Gary Chambers, a spokesman for the Sterling family and master of ceremonies for the funeral, said at the beginning that the event was intended to be a celebration of Sterling’s life not an opportunity for demonstrations about his death.
“If you want to protest please leave now,” he told the crowd, which included two senior advisers to Barack Obama.
Meanwhile, authorities said they discovered the alleged plot against them after four suspects broke into a pawn shop and stole guns. One of the suspects said they did so to harm officers; another one said he did it to sell the guns, authorities said.
Malik Bridgewater, 20, is scheduled to make his initial appearance in federal court on Friday. Police arrested Bridgewater and two other suspects on theft and burglary charges after eight handguns were stolen.
Bridgewater told investigators his motivation was to sell stolen items for cash, an agent from the Bureau of Alcohol, Tobacco, Firearms and Explosives wrote in an affidavit filed Thursday in federal court.
State and local law enforcement officials said during a news conference Tuesday that the stolen guns were part of a credible threat to harm police officers.

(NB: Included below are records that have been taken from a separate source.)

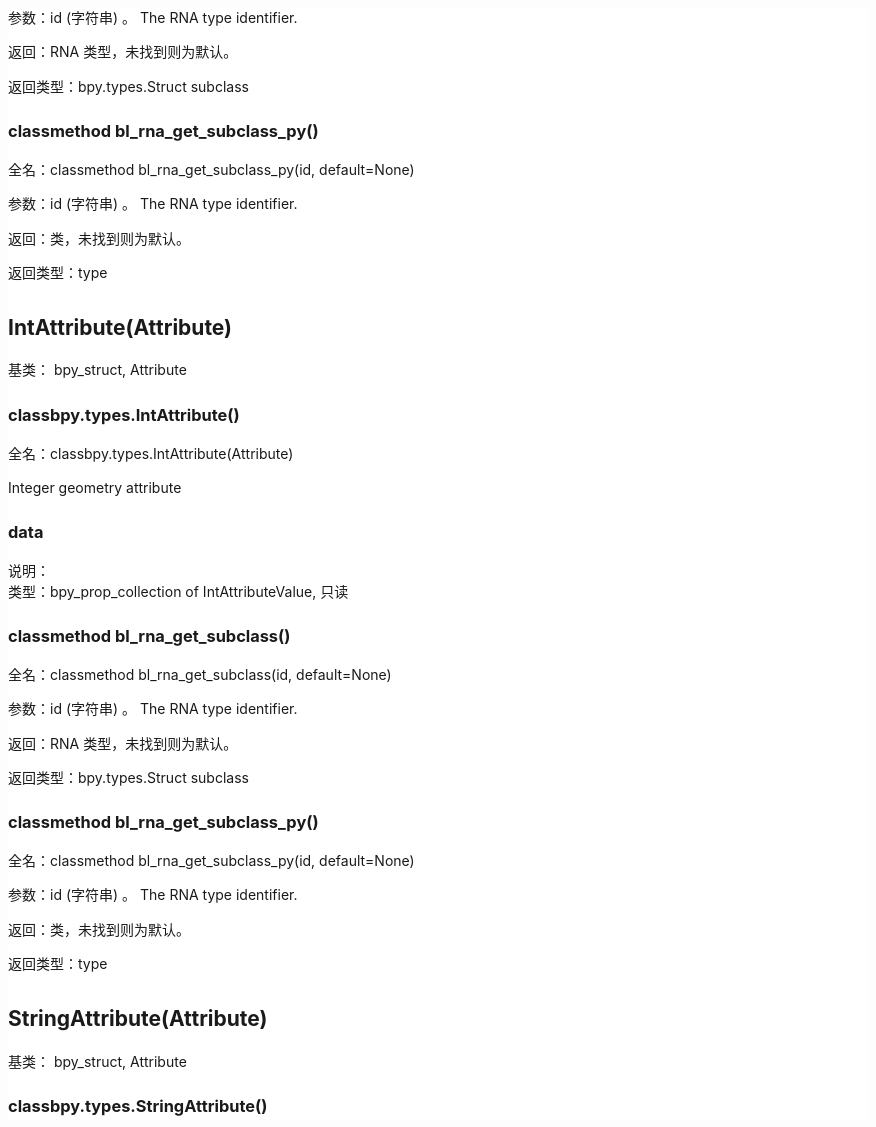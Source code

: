参数：id (字符串) 。 The RNA type identifier.

返回：RNA 类型，未找到则为默认。

返回类型：bpy.types.Struct subclass

### classmethod bl_rna_get_subclass_py()

全名：classmethod bl_rna_get_subclass_py(id, default=None)

参数：id (字符串) 。 The RNA type identifier.

返回：类，未找到则为默认。

返回类型：type

## IntAttribute(Attribute)

基类： bpy_struct, Attribute

### classbpy.types.IntAttribute()

全名：classbpy.types.IntAttribute(Attribute)

Integer geometry attribute

### data

说明：  
类型：bpy_prop_collection of IntAttributeValue, 只读

### classmethod bl_rna_get_subclass()

全名：classmethod bl_rna_get_subclass(id, default=None)

参数：id (字符串) 。 The RNA type identifier.

返回：RNA 类型，未找到则为默认。

返回类型：bpy.types.Struct subclass

### classmethod bl_rna_get_subclass_py()

全名：classmethod bl_rna_get_subclass_py(id, default=None)

参数：id (字符串) 。 The RNA type identifier.

返回：类，未找到则为默认。

返回类型：type

## StringAttribute(Attribute)

基类： bpy_struct, Attribute

### classbpy.types.StringAttribute()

The first suspect arrested in the burglary, 17-year-old Antonio Thomas, told police that “the reason the burglary was being done was to harm police officers”.
Baton Rouge Police Chief Carl Dabadie said threats like that justified an increased show of force at the demonstrations, as officers donned riot gear after starting with a mostly reserved, low profile.
Dabadie said Thomas didn’t give any details about when or where a possible plot would be carried out.
Police arrested a third suspect, a 13-year-old boy, on Monday. A fourth suspect remained at large Friday.